*PROBLEM*.
Reproduce the data below exactly. Skip the pictures.

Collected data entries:

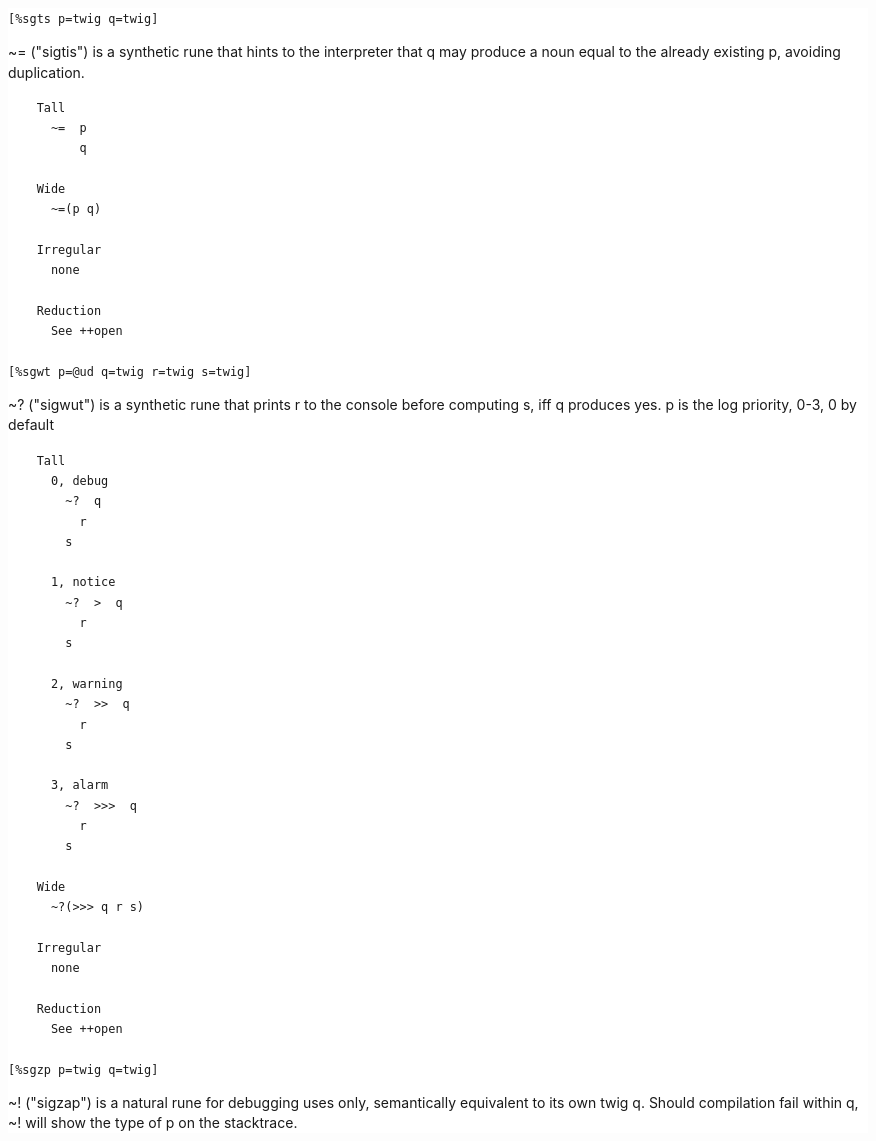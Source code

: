     [%sgts p=twig q=twig]

~= ("sigtis") is a synthetic rune that hints to the interpreter
that q may produce a noun equal to the already existing p,
avoiding duplication.

        Tall
          ~=  p
              q

        Wide
          ~=(p q)
        
        Irregular
          none

        Reduction
          See ++open

    [%sgwt p=@ud q=twig r=twig s=twig]

~? ("sigwut") is a synthetic rune that prints r to the console
before computing s, iff q produces yes. p is the log priority,
0-3, 0 by default

        Tall
          0, debug
            ~?  q
              r
            s                

          1, notice
            ~?  >  q
              r 
            s

          2, warning
            ~?  >>  q                
              r
            s

          3, alarm
            ~?  >>>  q
              r
            s
            
        Wide
          ~?(>>> q r s)

        Irregular
          none

        Reduction
          See ++open

    [%sgzp p=twig q=twig]

~! ("sigzap") is a natural rune for debugging uses only,
semantically equivalent to its own twig q. Should compilation
fail within q, ~! will show the type of p on the stacktrace.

*YOUR SOLUTION*.
Source code

:     [%sgts p=twig q=twig]

~= ("sigtis") is a synthetic rune that hints to the interpreter
that q may produce a noun equal to the already existing p,
avoiding duplication.

        Tall
          ~=  p
              q

        Wide
          ~=(p q)
        
        Irregular
          none

        Reduction
          See ++open

    [%sgwt p=@ud q=twig r=twig s=twig]

~? ("sigwut") is a synthetic rune that prints r to the console
before computing s, iff q produces yes. p is the log priority,
0-3, 0 by default

        Tall
          0, debug
            ~?  q
              r
            s                

          1, notice
            ~?  >  q
              r 
            s

          2, warning
            ~?  >>  q                
              r
            s

          3, alarm
            ~?  >>>  q
              r
            s
            
        Wide
          ~?(>>> q r s)

        Irregular
          none

        Reduction
          See ++open

    [%sgzp p=twig q=twig]

~! ("sigzap") is a natural rune for debugging uses only,
semantically equivalent to its own twig q. Should compilation
fail within q, ~! will show the type of p on the stacktrace.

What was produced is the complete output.